Every record below must be written out exactly. Leave out the pictures.
════════════════════
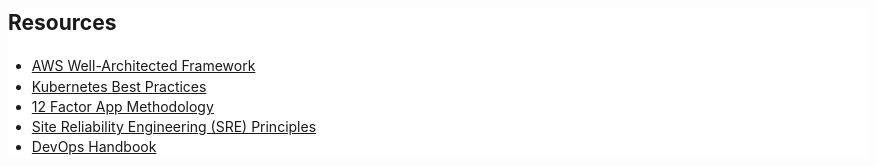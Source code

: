 ## Resources

- [AWS Well-Architected Framework](https://aws.amazon.com/architecture/well-architected/)
- [Kubernetes Best Practices](https://kubernetes.io/docs/concepts/configuration/overview/)
- [12 Factor App Methodology](https://12factor.net/)
- [Site Reliability Engineering (SRE) Principles](https://sre.google/sre-book/table-of-contents/)
- [DevOps Handbook](https://itrevolution.com/book/the-devops-handbook/)
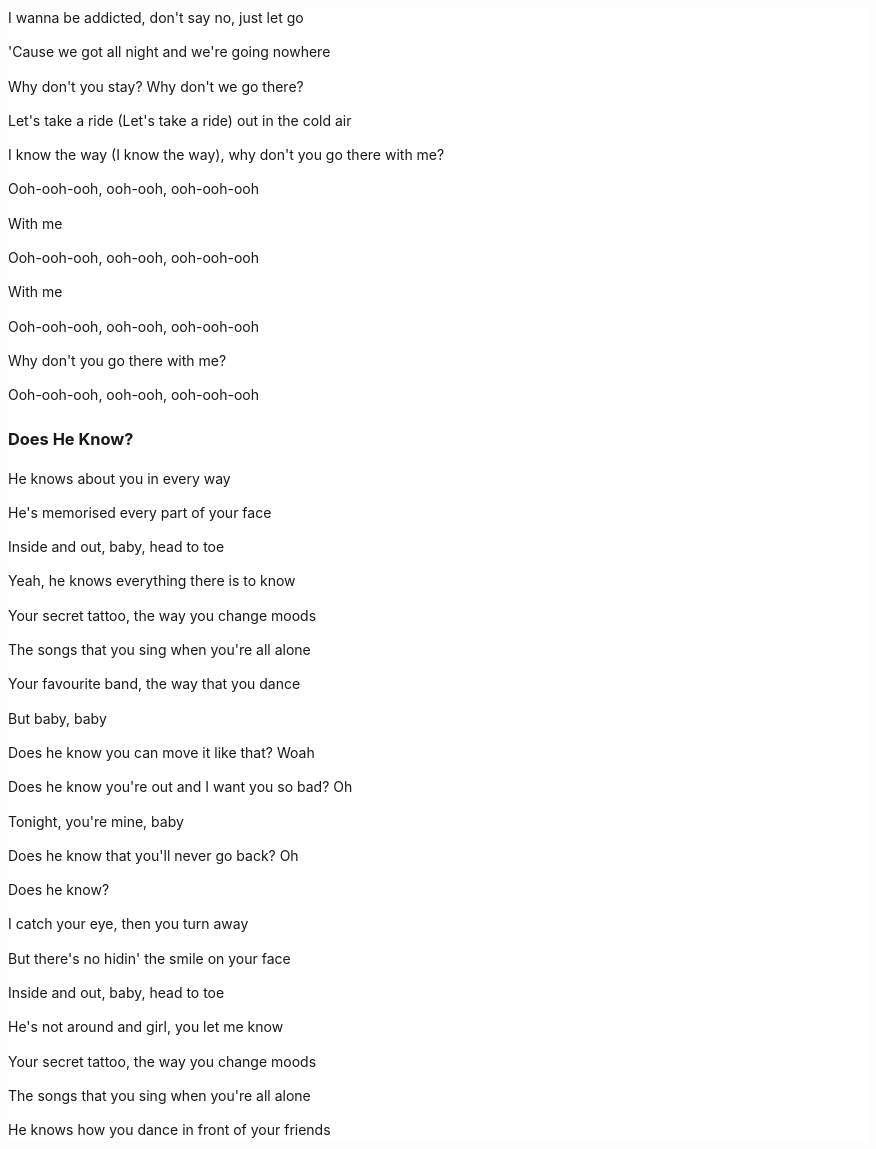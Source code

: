 I wanna be addicted, don't say no, just let go

'Cause we got all night and we're going nowhere

Why don't you stay? Why don't we go there?

Let's take a ride (Let's take a ride) out in the cold air

I know the way (I know the way), why don't you go there with me?

Ooh-ooh-ooh, ooh-ooh, ooh-ooh-ooh

With me

Ooh-ooh-ooh, ooh-ooh, ooh-ooh-ooh

With me

Ooh-ooh-ooh, ooh-ooh, ooh-ooh-ooh

Why don't you go there with me?

Ooh-ooh-ooh, ooh-ooh, ooh-ooh-ooh

### Does He Know? 

He knows about you in every way

He's memorised every part of your face

Inside and out, baby, head to toe

Yeah, he knows everything there is to know

Your secret tattoo, the way you change moods

The songs that you sing when you're all alone

Your favourite band, the way that you dance

But baby, baby

Does he know you can move it like that? Woah

Does he know you're out and I want you so bad? Oh

Tonight, you're mine, baby

Does he know that you'll never go back? Oh

Does he know?

I catch your eye, then you turn away

But there's no hidin' the smile on your face

Inside and out, baby, head to toe

He's not around and girl, you let me know

Your secret tattoo, the way you change moods

The songs that you sing when you're all alone

He knows how you dance in front of your friends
════════════════════
#### RESULT OF THIS TASK
Source code

: ## Resources

- [AWS Well-Architected Framework](https://aws.amazon.com/architecture/well-architected/)
- [Kubernetes Best Practices](https://kubernetes.io/docs/concepts/configuration/overview/)
- [12 Factor App Methodology](https://12factor.net/)
- [Site Reliability Engineering (SRE) Principles](https://sre.google/sre-book/table-of-contents/)
- [DevOps Handbook](https://itrevolution.com/book/the-devops-handbook/)
Source code

: I wanna be addicted, don't say no, just let go

'Cause we got all night and we're going nowhere

Why don't you stay? Why don't we go there?

Let's take a ride (Let's take a ride) out in the cold air

I know the way (I know the way), why don't you go there with me?

Ooh-ooh-ooh, ooh-ooh, ooh-ooh-ooh

With me

Ooh-ooh-ooh, ooh-ooh, ooh-ooh-ooh

With me

Ooh-ooh-ooh, ooh-ooh, ooh-ooh-ooh

Why don't you go there with me?

Ooh-ooh-ooh, ooh-ooh, ooh-ooh-ooh

### Does He Know? 

He knows about you in every way

He's memorised every part of your face

Inside and out, baby, head to toe

Yeah, he knows everything there is to know

Your secret tattoo, the way you change moods

The songs that you sing when you're all alone

Your favourite band, the way that you dance

But baby, baby

Does he know you can move it like that? Woah

Does he know you're out and I want you so bad? Oh

Tonight, you're mine, baby

Does he know that you'll never go back? Oh

Does he know?

I catch your eye, then you turn away

But there's no hidin' the smile on your face

Inside and out, baby, head to toe

He's not around and girl, you let me know

Your secret tattoo, the way you change moods

The songs that you sing when you're all alone

He knows how you dance in front of your friends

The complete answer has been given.